Michelangelo Buonarroti, Separazione della luce dalle tenebre (dettaglio), 1512, Cappella Sistina, Musei Vaticani, Città del Vaticano. Courtesy Web Gallery of Art, via Wikimedia Commons

Sono donne e uomini che portano il peso della storia che verrà, figure di una solitudine monumentale, assorte nella decifrazione e custodia di un segreto. Basti contemplare la Sibilla Libica, il cui corpo si torce in uno sforzo plastico di rotazione, quasi a voler interrogare un futuro già scritto alle sue spalle. In loro, Michelangelo non dipinge la fede accondiscendente, ma l’Intelligenza inquieta, l’ansia della conoscenza, il dramma di essere unici depositari di un destino forse troppo vasto.  La Sistina viene trasformata e formata da Michelangelo in un’allegoria religiosa che illustra la crisi e la magnificenza dell’essere umano, costringendoci ancora oggi a levare lo sguardo non per invocare la salvezza, ma per misurare l’altezza della nostra ambizione intellettuale, della conoscenza per poter rispondere alla domanda che il Cristianesimo pone fin dalla sua nascita: chi siamo?

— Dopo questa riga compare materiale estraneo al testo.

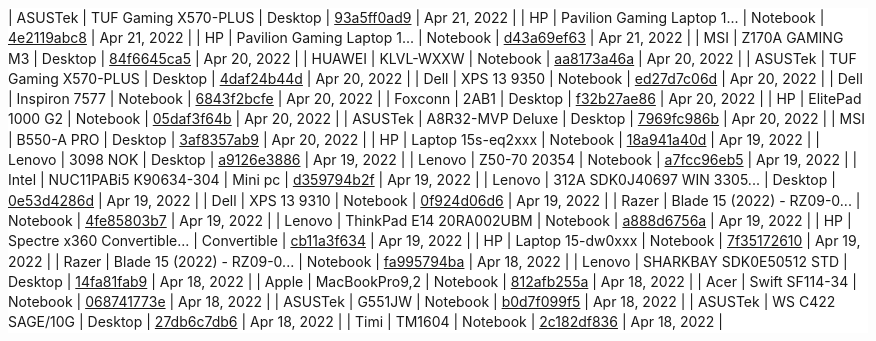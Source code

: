 | ASUSTek       | TUF Gaming X570-PLUS        | Desktop     | [93a5ff0ad9](https://linux-hardware.org/?probe=93a5ff0ad9) | Apr 21, 2022 |
| HP            | Pavilion Gaming Laptop 1... | Notebook    | [4e2119abc8](https://linux-hardware.org/?probe=4e2119abc8) | Apr 21, 2022 |
| HP            | Pavilion Gaming Laptop 1... | Notebook    | [d43a69ef63](https://linux-hardware.org/?probe=d43a69ef63) | Apr 21, 2022 |
| MSI           | Z170A GAMING M3             | Desktop     | [84f6645ca5](https://linux-hardware.org/?probe=84f6645ca5) | Apr 20, 2022 |
| HUAWEI        | KLVL-WXXW                   | Notebook    | [aa8173a46a](https://linux-hardware.org/?probe=aa8173a46a) | Apr 20, 2022 |
| ASUSTek       | TUF Gaming X570-PLUS        | Desktop     | [4daf24b44d](https://linux-hardware.org/?probe=4daf24b44d) | Apr 20, 2022 |
| Dell          | XPS 13 9350                 | Notebook    | [ed27d7c06d](https://linux-hardware.org/?probe=ed27d7c06d) | Apr 20, 2022 |
| Dell          | Inspiron 7577               | Notebook    | [6843f2bcfe](https://linux-hardware.org/?probe=6843f2bcfe) | Apr 20, 2022 |
| Foxconn       | 2AB1                        | Desktop     | [f32b27ae86](https://linux-hardware.org/?probe=f32b27ae86) | Apr 20, 2022 |
| HP            | ElitePad 1000 G2            | Notebook    | [05daf3f64b](https://linux-hardware.org/?probe=05daf3f64b) | Apr 20, 2022 |
| ASUSTek       | A8R32-MVP Deluxe            | Desktop     | [7969fc986b](https://linux-hardware.org/?probe=7969fc986b) | Apr 20, 2022 |
| MSI           | B550-A PRO                  | Desktop     | [3af8357ab9](https://linux-hardware.org/?probe=3af8357ab9) | Apr 20, 2022 |
| HP            | Laptop 15s-eq2xxx           | Notebook    | [18a941a40d](https://linux-hardware.org/?probe=18a941a40d) | Apr 19, 2022 |
| Lenovo        | 3098 NOK                    | Desktop     | [a9126e3886](https://linux-hardware.org/?probe=a9126e3886) | Apr 19, 2022 |
| Lenovo        | Z50-70 20354                | Notebook    | [a7fcc96eb5](https://linux-hardware.org/?probe=a7fcc96eb5) | Apr 19, 2022 |
| Intel         | NUC11PABi5 K90634-304       | Mini pc     | [d359794b2f](https://linux-hardware.org/?probe=d359794b2f) | Apr 19, 2022 |
| Lenovo        | 312A SDK0J40697 WIN 3305... | Desktop     | [0e53d4286d](https://linux-hardware.org/?probe=0e53d4286d) | Apr 19, 2022 |
| Dell          | XPS 13 9310                 | Notebook    | [0f924d06d6](https://linux-hardware.org/?probe=0f924d06d6) | Apr 19, 2022 |
| Razer         | Blade 15 (2022) - RZ09-0... | Notebook    | [4fe85803b7](https://linux-hardware.org/?probe=4fe85803b7) | Apr 19, 2022 |
| Lenovo        | ThinkPad E14 20RA002UBM     | Notebook    | [a888d6756a](https://linux-hardware.org/?probe=a888d6756a) | Apr 19, 2022 |
| HP            | Spectre x360 Convertible... | Convertible | [cb11a3f634](https://linux-hardware.org/?probe=cb11a3f634) | Apr 19, 2022 |
| HP            | Laptop 15-dw0xxx            | Notebook    | [7f35172610](https://linux-hardware.org/?probe=7f35172610) | Apr 19, 2022 |
| Razer         | Blade 15 (2022) - RZ09-0... | Notebook    | [fa995794ba](https://linux-hardware.org/?probe=fa995794ba) | Apr 18, 2022 |
| Lenovo        | SHARKBAY SDK0E50512 STD     | Desktop     | [14fa81fab9](https://linux-hardware.org/?probe=14fa81fab9) | Apr 18, 2022 |
| Apple         | MacBookPro9,2               | Notebook    | [812afb255a](https://linux-hardware.org/?probe=812afb255a) | Apr 18, 2022 |
| Acer          | Swift SF114-34              | Notebook    | [068741773e](https://linux-hardware.org/?probe=068741773e) | Apr 18, 2022 |
| ASUSTek       | G551JW                      | Notebook    | [b0d7f099f5](https://linux-hardware.org/?probe=b0d7f099f5) | Apr 18, 2022 |
| ASUSTek       | WS C422 SAGE/10G            | Desktop     | [27db6c7db6](https://linux-hardware.org/?probe=27db6c7db6) | Apr 18, 2022 |
| Timi          | TM1604                      | Notebook    | [2c182df836](https://linux-hardware.org/?probe=2c182df836) | Apr 18, 2022 |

Michelangelo Buonarroti, Creazione di Adamo, 1511 circa, Cappella Sistina, Città del Vaticano. Courtesy Web Gallery of Art, via Wikimedia Commons

Pietro Aretino, poeta fiorentino, nel 1545 scrive a Michelangelo una lettera durissima, cavalcando un’opinione ormai diffusa: lo accusa di esprimere, nella “perfettion di pittura”, “impietà di irreligione”, mostrando proprio nel luogo più sacro, “gli angeli e i santi, questi senza veruna terrena honestà, e quegli privi d’ogni celeste ornamento”.